Iam currently running Vittoria Pave on my heavier wheelset that I use when riding on packed gravel style roads. They are fast and grip well, however noticed they wear fast and develop pits from the rocks. Thinking of switching to Continental Gatorskins or Grand Prix all season tires.

Any comments on experiences with these tires would be great.

thanks


----------



## Mike T. (Feb 3, 2004)

johnnydm said:


> Grand Prix all season tires.


If you mean Conti GP 4-Season be wary of this - I wanted 28mm tires for my dirt road bike so I ordered those Contis. On installation they seemed quite narrow. I measured them and they were 25mm wide. Strangely, my 25mm Vittoria Open Corsa Evo CX on my road bike measure 26mm. Go figure.

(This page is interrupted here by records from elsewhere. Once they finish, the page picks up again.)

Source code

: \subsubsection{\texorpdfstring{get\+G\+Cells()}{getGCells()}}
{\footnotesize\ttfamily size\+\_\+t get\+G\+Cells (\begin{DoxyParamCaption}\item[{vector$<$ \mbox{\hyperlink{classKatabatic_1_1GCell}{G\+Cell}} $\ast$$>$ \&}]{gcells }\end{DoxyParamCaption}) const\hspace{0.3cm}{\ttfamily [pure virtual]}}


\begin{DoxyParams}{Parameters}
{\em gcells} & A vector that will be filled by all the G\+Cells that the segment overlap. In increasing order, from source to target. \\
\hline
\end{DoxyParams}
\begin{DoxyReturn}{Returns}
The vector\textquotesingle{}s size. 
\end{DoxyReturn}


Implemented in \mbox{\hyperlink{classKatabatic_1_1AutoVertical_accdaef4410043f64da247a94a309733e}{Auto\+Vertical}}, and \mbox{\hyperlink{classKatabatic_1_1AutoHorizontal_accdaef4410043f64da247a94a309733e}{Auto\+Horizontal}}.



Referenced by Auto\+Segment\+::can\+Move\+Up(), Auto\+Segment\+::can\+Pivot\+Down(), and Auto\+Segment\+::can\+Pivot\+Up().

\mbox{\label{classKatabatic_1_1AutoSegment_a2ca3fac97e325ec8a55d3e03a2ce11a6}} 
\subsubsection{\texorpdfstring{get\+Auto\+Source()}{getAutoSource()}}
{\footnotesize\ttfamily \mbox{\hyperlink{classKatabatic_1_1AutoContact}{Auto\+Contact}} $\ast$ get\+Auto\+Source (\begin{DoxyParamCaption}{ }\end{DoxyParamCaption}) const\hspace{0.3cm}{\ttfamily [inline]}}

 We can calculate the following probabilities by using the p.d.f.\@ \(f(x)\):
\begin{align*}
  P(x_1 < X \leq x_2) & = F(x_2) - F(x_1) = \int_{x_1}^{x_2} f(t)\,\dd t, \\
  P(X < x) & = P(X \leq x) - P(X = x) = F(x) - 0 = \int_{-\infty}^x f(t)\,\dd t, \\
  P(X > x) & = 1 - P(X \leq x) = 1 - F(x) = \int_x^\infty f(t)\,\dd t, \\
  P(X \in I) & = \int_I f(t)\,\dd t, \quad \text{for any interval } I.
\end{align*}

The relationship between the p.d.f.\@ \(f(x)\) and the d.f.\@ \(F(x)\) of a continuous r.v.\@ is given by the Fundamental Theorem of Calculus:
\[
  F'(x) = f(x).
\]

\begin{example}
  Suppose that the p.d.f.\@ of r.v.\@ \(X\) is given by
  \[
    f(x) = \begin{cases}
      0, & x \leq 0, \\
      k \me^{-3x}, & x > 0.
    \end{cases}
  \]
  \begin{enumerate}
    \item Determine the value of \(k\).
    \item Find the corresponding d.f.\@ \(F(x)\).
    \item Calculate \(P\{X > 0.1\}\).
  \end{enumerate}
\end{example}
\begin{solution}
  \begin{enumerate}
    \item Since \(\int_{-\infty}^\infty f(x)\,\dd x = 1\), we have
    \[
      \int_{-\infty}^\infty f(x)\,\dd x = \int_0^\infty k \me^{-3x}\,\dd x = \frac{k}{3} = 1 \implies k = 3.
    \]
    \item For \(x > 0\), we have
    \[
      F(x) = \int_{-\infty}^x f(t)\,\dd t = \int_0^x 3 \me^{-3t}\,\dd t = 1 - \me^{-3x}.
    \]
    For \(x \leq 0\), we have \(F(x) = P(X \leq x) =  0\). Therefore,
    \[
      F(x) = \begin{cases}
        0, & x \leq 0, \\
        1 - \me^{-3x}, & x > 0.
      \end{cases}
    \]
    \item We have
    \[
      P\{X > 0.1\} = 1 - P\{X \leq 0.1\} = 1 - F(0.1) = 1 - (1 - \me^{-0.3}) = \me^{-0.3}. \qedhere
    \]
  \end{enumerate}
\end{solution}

So my dirt road tires are narrower than my road bike tires.


----------



## johnnydm (Mar 11, 2010)

Thanks Mike for the info. 

I plan to mount them on my Fulcrum 7s, which believe are 20.5 mm wide rim. I think the Paves are actually wider than the 24mm. Iam kind of leaning towards the GP 4- Season, they claimed better rolling resistance because I will also use them on some pavement. Not sure if makes a huge difference than the Gatorskins.


----------



## drewskey (Jun 3, 2011)

Hey Johnnydm,

I have used both EVO Open CX IIs and Gatorskins on gravel. The evo are 25 and the gators are 23, so there is that to consider. BUT the main takeaway is that the evos ride better, but like you say, pit. This ride quality is probably due to the size. There is a chance of flatting. 
The gators are nearly indestructable, but harsher. For me, I go with a little harsher.


----------